This is a followup question to this Math Stack Question where it was shown that $S^1\cong G\leq\text{Aut}(\mathbb{N})$ for some subgroup $G$ of $\text{Aut}(\mathbb{N})$(although I admittedly don't follow the whole discussion). I wanted to answer the question by constructing an isomorphism, but failed along the way. I want to see if my method would work, or find some other explicit isomorphism. Here is my thought process. $$$$ Consider the sequence of the first $n$ primes $(p_1=2,p_2=3,p_3,\ldots,p_n)$ and let $N=\prod_{i=1}^n p_i$. Now consider the group under addition $\mod(2\pi)$ (which by the given construction is a subgroup of $S^1$)(note that $\frac{2\pi}{4}$, for instance, is not in this set): $$\left\{ 2\pi\left(\sum_{i=1}^{n} \frac{a_i}{p_i}\right): a_i\in\mathbb{Z} \right\}\equiv_{2\pi} \left\{ 2\pi\frac{a}{N}: a\in\mathbb{Z}, 0\leq a<N\right\}$$ Which is isomorphic to some subgroup of $S_N$, $G_n$. So here is where I am not sure how to tackle this problem, can we show in some sense that $\lim_{n\to\infty}G_n$ converges to some group $G$ and that $G\cong [\{2\pi a/p: p \text{ is a product of finitely many distinct primes, and } a\in\mathbb{Z}\}\mod(2\pi)]\leq S^1$? If this is the case, can we further conclude that there is some form of completion of $G$, in the sense of 'Cauchy' infinite compositions of permutations, which is isomorphic to $S^1$?

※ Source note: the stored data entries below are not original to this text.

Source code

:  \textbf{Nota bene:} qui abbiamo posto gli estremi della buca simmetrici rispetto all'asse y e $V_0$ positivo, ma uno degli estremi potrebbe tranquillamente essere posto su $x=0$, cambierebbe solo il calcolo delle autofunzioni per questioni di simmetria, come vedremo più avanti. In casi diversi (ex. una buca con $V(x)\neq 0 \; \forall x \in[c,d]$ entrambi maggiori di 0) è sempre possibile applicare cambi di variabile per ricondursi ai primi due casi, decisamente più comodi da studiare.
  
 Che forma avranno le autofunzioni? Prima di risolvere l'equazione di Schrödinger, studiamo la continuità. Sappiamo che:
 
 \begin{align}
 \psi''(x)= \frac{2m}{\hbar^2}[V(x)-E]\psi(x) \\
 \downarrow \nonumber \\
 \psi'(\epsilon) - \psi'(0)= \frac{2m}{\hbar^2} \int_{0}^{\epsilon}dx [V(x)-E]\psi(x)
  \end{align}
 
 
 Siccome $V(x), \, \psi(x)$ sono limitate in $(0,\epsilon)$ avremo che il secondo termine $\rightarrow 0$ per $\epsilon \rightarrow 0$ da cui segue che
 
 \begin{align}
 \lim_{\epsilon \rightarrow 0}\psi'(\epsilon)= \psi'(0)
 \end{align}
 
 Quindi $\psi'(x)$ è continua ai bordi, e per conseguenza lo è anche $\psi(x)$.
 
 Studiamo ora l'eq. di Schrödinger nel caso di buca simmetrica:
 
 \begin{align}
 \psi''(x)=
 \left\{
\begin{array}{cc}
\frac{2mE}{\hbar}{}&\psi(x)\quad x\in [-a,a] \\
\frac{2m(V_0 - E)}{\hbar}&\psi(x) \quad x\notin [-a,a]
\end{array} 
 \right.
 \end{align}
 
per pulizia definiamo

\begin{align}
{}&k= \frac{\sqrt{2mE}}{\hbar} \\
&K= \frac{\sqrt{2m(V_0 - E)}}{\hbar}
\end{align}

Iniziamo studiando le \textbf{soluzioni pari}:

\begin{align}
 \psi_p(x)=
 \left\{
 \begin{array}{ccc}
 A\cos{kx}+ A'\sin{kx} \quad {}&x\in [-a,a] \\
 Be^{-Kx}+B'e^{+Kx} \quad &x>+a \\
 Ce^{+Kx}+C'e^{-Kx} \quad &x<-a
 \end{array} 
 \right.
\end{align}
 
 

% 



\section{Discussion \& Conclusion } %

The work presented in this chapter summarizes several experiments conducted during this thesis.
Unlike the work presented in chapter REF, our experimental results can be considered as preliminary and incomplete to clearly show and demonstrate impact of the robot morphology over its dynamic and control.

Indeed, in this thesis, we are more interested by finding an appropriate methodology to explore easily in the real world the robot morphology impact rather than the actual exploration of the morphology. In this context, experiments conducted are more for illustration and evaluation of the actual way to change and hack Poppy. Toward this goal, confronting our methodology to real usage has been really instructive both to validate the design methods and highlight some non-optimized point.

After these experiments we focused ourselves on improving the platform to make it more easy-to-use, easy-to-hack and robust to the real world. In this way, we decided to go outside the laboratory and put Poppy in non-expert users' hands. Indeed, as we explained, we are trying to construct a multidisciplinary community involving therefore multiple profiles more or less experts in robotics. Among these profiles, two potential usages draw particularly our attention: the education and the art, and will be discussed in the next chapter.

$$$$ If you have some other explicit isomorphism which actually works, please do share! $$$$ EDIT: It would appear that there is a much more straightforward approach. Consider the cyclic permutation in $\text{Perm}(\mathbb{N})$: $$\sigma_{a+1} = (a(a+1)/2,\ldots,(a+1)(a+2)/2-1)$$ for $a\in \mathbb{N}$ and $\sigma_1=id$. Consider the subgroup $A$ of $\text{Perm}(\mathbb{N})$ where $\sigma\in A$ if $$\sigma = \circ_{i=1}^{\infty}(\sigma_{b_i})^{c_i}$$ for some convergent series $$\sum_{i=1}^{\infty}\frac{c_i}{b_i}$$ where $c:\mathbb{N}\longrightarrow \mathbb{Z}$ and $b:\mathbb{N}\longrightarrow \mathbb{N}$. Let $B<A$ be the subgroup such that $\sigma\in A$ is in $B$ if the corresponding Cauchy sequence is congruent to $0$ modulo $1$. I think it seems intuitive that $A/B\cong S^1$.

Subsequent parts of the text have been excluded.